Barron is leading "A Greater Penn State for the 21st Century Excellence" campaign, which has a goal of raising $1.6 billion by 2022 and has so far raised almost $660 million, according to the university.
"President Barron has done an outstanding job of leading this great university and Penn State continues to make impressive strides under his direction," Mark Dambly, chairman of the Board of Trustees, said in a university press release. "He has been a force for positive change over the past four years and by extending his contract we ensure continued stability, academic quality and tremendous leadership."
Barron's current salary is $834,364, and his salary will be reviewed annually and considered for increase, said Keith Masser, trustee and chairman of the compensation committee, which recommended the extended contract.

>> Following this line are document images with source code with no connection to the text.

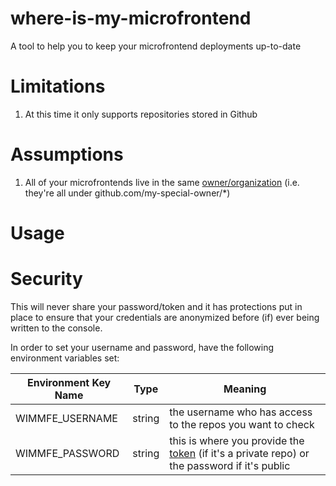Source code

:# where-is-my-microfrontend
A tool to help you to keep your microfrontend deployments up-to-date

# Limitations

1. At this time it only supports repositories stored in Github

# Assumptions

1. All of your microfrontends live in the same [owner/organization](https://docs.github.com/en/organizations) (i.e. they're all under github.com/my-special-owner/*)

# Usage

# Security

This will never share your password/token and it has protections put in place to ensure that your credentials are anonymized before (if) ever being written to the console.

In order to set your username and password, have the following environment variables set:

| Environment Key Name  | Type | Meaning |
| ---------------- | ------------- | ------------- |
| WIMMFE_USERNAME | string  | the username who has access to the repos you want to check |
| WIMMFE_PASSWORD | string  | this is where you provide the [token](https://docs.github.com/en/github/authenticating-to-github/keeping-your-account-and-data-secure/creating-a-personal-access-token) (if it's a private repo) or the password if it's public |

A $200,000 retention payment will be paid at the end of each contract year (June 30), he said. Additionally, $800,000 of the $1 million completion payment that was contained in his original 2014 contract will be deemed to have been earned June 30 of this year.

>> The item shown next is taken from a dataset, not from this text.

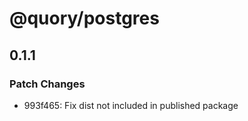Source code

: # @quory/postgres

## 0.1.1

### Patch Changes

- 993f465: Fix dist not included in published package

A $800,000 completion payment will be paid once he reaches the end of his extended term on June 30, 2022, he said.
Several trustees expressed their disappointment on the process that resulted in the decision to extend Barron's contract.
"We're faced with making the most important decision that the board can make, and in my estimation and my estimation only, we're making it based almost exclusively on the work, input and recommendations of a five-person committee that worked not inclusively or openly or collaboratively, instead privately behind a committee curtain away from the board at large. In my estimation, that's the antithesis of good and transparent governance," said William Oldsey, an alumni-elected trustee.
He said his criticism has "absolutely nothing" to do with Barron or his performance, saying his criticism is aimed solely at the process and that he'll continue to be supportive of Barron.
Ultimately, 30 trustees voted in favor, two voted against (Ted Brown and Jay Paterno) and three abstained (Anthony Lubrano, Oldsey and Alice Pope). The five trustees who either voted no or abstained are all alumni-elected trustees.